[Stored data entries]
++++++
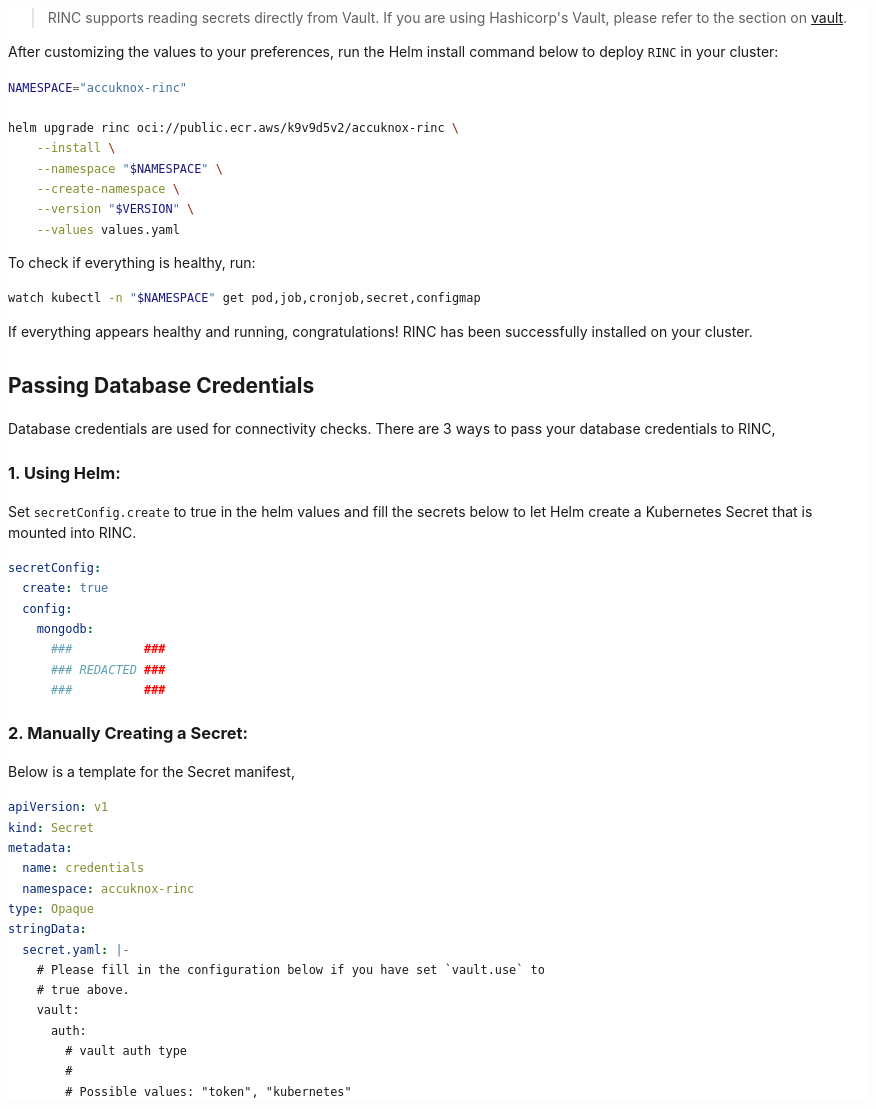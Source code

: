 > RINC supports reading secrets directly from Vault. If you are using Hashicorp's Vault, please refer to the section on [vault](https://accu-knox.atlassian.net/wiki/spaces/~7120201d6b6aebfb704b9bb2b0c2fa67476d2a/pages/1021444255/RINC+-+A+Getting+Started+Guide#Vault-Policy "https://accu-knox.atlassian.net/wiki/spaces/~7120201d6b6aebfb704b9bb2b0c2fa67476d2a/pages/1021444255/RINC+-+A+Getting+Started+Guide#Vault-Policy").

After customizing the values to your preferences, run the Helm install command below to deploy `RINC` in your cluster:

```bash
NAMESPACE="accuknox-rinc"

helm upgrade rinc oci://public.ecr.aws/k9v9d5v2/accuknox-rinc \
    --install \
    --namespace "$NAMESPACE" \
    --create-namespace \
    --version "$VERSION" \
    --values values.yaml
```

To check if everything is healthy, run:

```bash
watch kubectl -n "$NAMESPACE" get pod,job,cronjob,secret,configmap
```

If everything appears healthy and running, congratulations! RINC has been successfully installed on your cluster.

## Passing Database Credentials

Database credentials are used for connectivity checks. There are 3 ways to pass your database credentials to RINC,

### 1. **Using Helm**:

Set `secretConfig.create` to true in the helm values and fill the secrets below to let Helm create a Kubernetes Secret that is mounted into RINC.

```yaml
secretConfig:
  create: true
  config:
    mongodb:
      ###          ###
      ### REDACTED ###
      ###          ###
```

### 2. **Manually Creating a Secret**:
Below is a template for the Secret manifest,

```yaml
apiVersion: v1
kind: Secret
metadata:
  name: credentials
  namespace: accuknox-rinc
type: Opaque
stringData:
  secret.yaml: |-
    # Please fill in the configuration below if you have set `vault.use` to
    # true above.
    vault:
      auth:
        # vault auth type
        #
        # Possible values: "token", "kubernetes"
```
++++++
:: TASK STATEMENT ::
Go through the entries above and report each line with the string "create" in it.

:: ANSWER FOR THIS EXERCISE ::
    --create-namespace \
Set `secretConfig.create` to true in the helm values and fill the secrets below to let Helm create a Kubernetes Secret that is mounted into RINC.
  create: true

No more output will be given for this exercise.